§ **RECORDS PROVIDED**
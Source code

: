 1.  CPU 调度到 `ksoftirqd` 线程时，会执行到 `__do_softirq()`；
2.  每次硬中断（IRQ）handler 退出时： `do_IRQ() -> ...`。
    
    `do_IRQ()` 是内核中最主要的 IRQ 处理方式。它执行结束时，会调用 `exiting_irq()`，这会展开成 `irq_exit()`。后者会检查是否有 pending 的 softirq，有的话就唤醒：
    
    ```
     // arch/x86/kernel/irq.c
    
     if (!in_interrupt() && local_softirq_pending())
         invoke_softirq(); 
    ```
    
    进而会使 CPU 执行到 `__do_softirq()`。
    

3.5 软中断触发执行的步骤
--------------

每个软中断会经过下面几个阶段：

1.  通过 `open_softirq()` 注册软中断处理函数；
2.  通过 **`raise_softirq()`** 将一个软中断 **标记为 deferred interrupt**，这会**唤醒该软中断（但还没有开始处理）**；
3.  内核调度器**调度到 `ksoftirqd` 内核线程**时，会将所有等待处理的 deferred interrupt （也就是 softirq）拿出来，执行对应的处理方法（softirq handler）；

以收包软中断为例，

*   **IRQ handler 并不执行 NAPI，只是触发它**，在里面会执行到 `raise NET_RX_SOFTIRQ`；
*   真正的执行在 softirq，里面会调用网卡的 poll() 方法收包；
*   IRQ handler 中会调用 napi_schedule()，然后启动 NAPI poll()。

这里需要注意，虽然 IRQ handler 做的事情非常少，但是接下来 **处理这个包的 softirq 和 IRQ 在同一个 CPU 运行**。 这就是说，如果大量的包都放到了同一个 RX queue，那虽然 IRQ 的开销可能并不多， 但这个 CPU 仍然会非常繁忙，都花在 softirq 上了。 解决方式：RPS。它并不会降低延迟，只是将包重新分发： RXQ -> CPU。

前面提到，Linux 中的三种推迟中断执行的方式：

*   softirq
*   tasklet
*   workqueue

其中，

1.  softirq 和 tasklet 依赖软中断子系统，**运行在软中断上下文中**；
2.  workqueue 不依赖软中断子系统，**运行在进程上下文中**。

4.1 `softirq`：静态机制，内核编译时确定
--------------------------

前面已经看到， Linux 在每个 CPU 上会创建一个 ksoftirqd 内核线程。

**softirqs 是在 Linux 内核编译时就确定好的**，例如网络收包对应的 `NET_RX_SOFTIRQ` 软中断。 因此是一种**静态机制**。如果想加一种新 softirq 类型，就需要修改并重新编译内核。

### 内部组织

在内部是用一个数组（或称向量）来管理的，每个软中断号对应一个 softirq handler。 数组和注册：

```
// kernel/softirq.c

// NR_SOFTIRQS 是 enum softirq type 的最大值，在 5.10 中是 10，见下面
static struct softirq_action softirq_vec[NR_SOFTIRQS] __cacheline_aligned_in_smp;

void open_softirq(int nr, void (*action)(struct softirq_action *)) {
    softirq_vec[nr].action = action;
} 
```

§ **WORK ORDER**
Which lines contain "struct"? Copy each of them from the listing.

§ **REPLY TO THE EXERCISE**
static struct softirq_action softirq_vec[NR_SOFTIRQS] __cacheline_aligned_in_smp;
void open_softirq(int nr, void (*action)(struct softirq_action *)) {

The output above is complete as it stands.